In his California swimming pool paintings of the 1960s and ’70s, David Hockney plays with surface and depth in a different way, using flat blocks of color and wiggling lines to create an artifice and theatricality that is as dreamlike as Karine Laval’s photographs.
“I never thought the swimming pool pictures were at all about mere hedonist pleasure,” Hockney says in the catalog for the 1988 Hockney retrospective, which traveled to The Metropolitan Museum of Art. “They were about the surface of the water, the very thin film, the two-dimensionality.”
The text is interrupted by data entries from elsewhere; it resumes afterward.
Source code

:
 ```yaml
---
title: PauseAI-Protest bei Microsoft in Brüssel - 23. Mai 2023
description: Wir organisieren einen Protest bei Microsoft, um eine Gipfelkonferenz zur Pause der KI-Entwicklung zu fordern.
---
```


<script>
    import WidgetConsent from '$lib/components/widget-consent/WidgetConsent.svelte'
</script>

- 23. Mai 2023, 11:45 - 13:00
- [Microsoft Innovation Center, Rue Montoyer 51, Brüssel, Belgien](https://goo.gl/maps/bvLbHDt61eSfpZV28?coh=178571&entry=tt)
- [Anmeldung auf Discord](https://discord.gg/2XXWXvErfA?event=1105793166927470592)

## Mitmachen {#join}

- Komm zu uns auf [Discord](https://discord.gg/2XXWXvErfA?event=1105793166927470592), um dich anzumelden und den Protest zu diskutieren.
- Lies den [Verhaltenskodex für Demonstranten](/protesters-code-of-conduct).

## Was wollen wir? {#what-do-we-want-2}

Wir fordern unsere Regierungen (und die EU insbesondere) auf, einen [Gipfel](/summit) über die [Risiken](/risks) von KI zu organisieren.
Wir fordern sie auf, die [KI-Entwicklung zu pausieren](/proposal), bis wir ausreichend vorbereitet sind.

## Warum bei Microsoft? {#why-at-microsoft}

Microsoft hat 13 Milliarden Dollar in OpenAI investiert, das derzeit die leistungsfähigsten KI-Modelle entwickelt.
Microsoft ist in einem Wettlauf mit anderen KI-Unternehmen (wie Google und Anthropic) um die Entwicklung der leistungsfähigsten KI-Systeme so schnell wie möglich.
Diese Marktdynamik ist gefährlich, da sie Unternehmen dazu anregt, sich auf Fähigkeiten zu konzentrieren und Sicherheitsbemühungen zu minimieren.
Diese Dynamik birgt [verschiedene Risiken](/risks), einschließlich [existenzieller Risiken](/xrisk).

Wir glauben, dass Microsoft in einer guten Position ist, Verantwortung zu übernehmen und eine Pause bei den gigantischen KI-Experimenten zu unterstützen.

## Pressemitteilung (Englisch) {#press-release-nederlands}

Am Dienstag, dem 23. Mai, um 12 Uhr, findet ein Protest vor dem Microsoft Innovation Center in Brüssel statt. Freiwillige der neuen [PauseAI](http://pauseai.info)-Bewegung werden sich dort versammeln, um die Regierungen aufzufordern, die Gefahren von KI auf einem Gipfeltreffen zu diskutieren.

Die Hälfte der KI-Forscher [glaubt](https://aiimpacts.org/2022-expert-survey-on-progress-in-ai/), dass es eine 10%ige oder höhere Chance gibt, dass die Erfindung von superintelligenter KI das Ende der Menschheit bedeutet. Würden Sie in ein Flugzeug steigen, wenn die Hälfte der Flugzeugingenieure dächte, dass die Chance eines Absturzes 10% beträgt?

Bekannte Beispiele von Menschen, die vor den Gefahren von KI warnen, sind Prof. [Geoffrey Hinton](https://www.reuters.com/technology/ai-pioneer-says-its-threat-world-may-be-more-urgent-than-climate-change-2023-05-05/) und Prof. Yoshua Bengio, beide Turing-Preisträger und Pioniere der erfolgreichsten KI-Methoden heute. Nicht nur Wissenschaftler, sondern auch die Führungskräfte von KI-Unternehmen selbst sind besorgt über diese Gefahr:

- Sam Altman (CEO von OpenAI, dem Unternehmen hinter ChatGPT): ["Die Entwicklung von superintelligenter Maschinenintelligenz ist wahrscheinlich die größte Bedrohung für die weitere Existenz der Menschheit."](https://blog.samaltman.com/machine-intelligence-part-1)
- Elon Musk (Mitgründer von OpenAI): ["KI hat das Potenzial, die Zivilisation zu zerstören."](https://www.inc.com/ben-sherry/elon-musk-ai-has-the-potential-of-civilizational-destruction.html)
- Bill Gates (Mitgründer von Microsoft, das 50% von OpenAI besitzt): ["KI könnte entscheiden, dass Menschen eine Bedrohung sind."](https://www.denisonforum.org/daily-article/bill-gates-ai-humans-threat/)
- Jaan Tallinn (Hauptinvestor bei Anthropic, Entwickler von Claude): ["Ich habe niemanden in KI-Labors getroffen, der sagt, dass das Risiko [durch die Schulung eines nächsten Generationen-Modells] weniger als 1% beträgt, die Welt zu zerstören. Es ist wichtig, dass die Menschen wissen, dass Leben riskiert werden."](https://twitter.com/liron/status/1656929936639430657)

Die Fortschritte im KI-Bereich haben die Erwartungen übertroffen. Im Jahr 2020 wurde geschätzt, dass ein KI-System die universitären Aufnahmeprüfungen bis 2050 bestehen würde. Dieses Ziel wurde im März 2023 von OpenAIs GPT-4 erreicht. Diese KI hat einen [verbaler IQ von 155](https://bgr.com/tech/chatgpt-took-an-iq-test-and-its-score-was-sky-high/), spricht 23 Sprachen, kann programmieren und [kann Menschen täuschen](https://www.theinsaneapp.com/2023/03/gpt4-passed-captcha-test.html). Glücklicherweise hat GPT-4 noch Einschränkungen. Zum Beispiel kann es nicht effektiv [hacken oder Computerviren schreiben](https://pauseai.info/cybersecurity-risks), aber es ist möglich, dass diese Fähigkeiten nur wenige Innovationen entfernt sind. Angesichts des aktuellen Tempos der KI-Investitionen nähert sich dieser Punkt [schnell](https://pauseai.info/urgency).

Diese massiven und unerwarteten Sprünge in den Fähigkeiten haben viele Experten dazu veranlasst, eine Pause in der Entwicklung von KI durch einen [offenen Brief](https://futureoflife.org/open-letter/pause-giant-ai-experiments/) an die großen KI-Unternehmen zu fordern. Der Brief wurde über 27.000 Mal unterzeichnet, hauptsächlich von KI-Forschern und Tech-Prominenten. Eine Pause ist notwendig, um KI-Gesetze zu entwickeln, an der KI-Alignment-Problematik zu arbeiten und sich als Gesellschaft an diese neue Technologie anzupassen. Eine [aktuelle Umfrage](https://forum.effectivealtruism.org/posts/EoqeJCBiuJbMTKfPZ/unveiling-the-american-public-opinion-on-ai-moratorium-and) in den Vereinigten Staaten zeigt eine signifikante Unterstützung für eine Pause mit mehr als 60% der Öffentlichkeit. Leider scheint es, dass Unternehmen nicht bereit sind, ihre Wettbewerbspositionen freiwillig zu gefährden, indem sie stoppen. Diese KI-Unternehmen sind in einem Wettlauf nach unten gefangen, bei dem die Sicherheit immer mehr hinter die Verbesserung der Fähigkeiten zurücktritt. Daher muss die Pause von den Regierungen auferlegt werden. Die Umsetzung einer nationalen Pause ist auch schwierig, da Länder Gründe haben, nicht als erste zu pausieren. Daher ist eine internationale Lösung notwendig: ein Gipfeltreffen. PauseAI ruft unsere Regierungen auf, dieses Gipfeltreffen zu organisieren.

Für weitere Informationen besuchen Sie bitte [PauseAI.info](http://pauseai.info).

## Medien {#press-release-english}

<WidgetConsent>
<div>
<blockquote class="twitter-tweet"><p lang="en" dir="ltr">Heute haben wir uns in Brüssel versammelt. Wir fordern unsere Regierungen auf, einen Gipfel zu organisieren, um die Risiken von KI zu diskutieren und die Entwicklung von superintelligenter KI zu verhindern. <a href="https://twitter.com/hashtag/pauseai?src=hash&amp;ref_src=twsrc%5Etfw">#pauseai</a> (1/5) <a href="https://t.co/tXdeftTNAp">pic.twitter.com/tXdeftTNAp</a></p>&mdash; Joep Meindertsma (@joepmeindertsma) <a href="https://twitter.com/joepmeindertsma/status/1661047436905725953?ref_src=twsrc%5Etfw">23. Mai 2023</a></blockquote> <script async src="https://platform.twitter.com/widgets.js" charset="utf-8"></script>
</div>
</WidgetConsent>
Ah yes, pay no attention to the nude young men lounging by or emerging from those pools, their tan lines emphasizing their buttocks. Kind of cheeky that disingenuousness, right?
Except that in some of those paintings, like “A Bigger Splash” (1967), there are no nude youths, Ingres’ bathers or Alma-Tadema nymphs, no Michael or Marilyn, no conspiring Hitchcock victim or disenchanted Cheever Everyman.
There’s just the souvenir splash of the preceding swimmer and the diving board and presumably, you approaching its edge, ready to take the plunge.